Back in the heyday of greenmail during the late 1980s and early 1990s, corporate blackmailing was considered blatantly unethical. However, its recent internet-based avatar is seen by many as an effective method for legally exercising control over major transnational and state-run corporations.
Experts and the general public believe that the spread of greenmail will help establish a solid foundation for civil society. In other words, “public greenmail” claims to be a driving force behind state modernization from the bottom up.
The rationale for such expectations can be traced back to 1991, when the “greenmail king,” Kenneth Dart, acquired 4% of Brazil’s sovereign debt at the cost of $375 million. One year later, when the country became mired in crisis and the external debt skyrocketed to a whopping $121 billion, Dart single-handedly vetoed the government's restructuring plan.
His only political demand was that Brazil buy back the bonds at a price of $1.4 billion.
With the Brazilian sovereign debt campaign under his belt, Dart made a move against Argentina. In 2001, he bought about 5% of Argentina’s government bonds for $595.4 million. Later that year, when the country defaulted on its government bonds, Dart managed to win a lawsuit for $700 million in damages. In 2005, Argentina came up with a plan to restructure its $20 billion debt, but so far, Dart hasn’t given it the green light.
However, to insist that Dart makes a point of damaging foreign governments would be an overstatement. He didn’t obstruct the Ecuadorian authorities in any way. After Dart acquired one quarter of the Ecuadorian sovereign debt in 1999, the country defaulted twice on certain types of government bonds; yet Dart remained loyal to Ecuador’s leaders. This loyalty is, however, more likely due to the Ecuadorian government's decision to send him regular, voluntary interest payments than to the transparency and effectiveness of its economic policy.
However, no one in Europe expects “legal greenmail” to accomplish any lofty goals. In a free market, the vested interests of an investor do not contradict the idea of the public good. Most importantly, the greenmailer should be guided by socio-political considerations when targeting his next blackmail victim or choosing his methods of applying pressure.
Stimulators vs. Cynics
The success of Wikileaks last year encouraged European intellectuals to speculate about how the economic experience gained by Julian Assange could be used by highly specialized professionals. That is why they started referring to the nascent class of “internet greenmailers” as “marketplace Robin Hoods.” Using corporate blackmail as a money-making machine, they also protect small investors’ rights, promote better lawmaking and business practices, and help to clean the economy.
Saul Steinberg is one of such market “stimulators.” In the mid-1980s, his Reliance Insurance Company made a hostile takeover attempt against Disney, forcing Disney’s management to buy back 4.2 million shares owned by Reliance for $328 million. This shakedown boosted the international business of the renowned company. The newly built Disneyland in Tokyo, Japan, pulled the embattled company out of a seemingly hopeless downturn.
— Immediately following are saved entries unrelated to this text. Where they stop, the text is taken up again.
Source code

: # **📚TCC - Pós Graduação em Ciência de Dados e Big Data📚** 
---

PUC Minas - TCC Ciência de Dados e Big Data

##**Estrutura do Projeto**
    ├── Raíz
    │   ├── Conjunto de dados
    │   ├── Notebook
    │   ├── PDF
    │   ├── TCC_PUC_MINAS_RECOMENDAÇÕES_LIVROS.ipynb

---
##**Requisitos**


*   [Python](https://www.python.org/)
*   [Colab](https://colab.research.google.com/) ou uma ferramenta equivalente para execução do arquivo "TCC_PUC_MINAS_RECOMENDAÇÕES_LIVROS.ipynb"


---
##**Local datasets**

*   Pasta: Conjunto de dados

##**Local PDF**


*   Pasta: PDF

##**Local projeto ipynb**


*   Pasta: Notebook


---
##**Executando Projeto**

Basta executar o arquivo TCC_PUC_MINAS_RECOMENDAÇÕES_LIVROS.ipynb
Warner Communications was going through a debilitating and systemic crisis at about the same time. However, the need to buy out 5.6 million of its shares from greenmailer Rupert Murdock at a hefty 33% markup called for a merger between Warner Communications Inc. and Time Inc in 1990, which sent the company back on its way to the list of global flagship companies. In 2001, Time Warner Inc. merged with AOL Inc. to become one of the world’s largest news and entertainment conglomerates.
A “cynical” variety of greenmail is much more widespread and leaves almost no chance of recovery for a company under attack. In the early 1990s, the practice of attacking third parties rather than the corporate managers in an attempt to siphon off money became a very popular tactic. Investors planning to reform a freshly acquired company were often chosen as prey.
According to the scheme, the minority shareholder devises all sorts of impediments. He may initiate numerous inspections and lawsuits, stonewall approval of major decisions, throw accusations at major investors and corporate management, or launch a dirty information campaign. Such a shareholder may advance numerous formal requests, but deep down, his only goal is to tarnish the majority shareholder’s reputation and ruin his action plan.
Given such circumstances, the investors face hard choices. They may choose to watch listlessly as their company goes to pieces, use illegal methods, or pay off the greenmailer. The sad irony of this situation is that the greenmailers use minor paperwork irregularities to launch a full-blown blackmail campaign. In other words, greenmailers project the illusion of fighting for clean business, whereas in fact they force the corporate management to commit serious legal violations in an attempt to save the company.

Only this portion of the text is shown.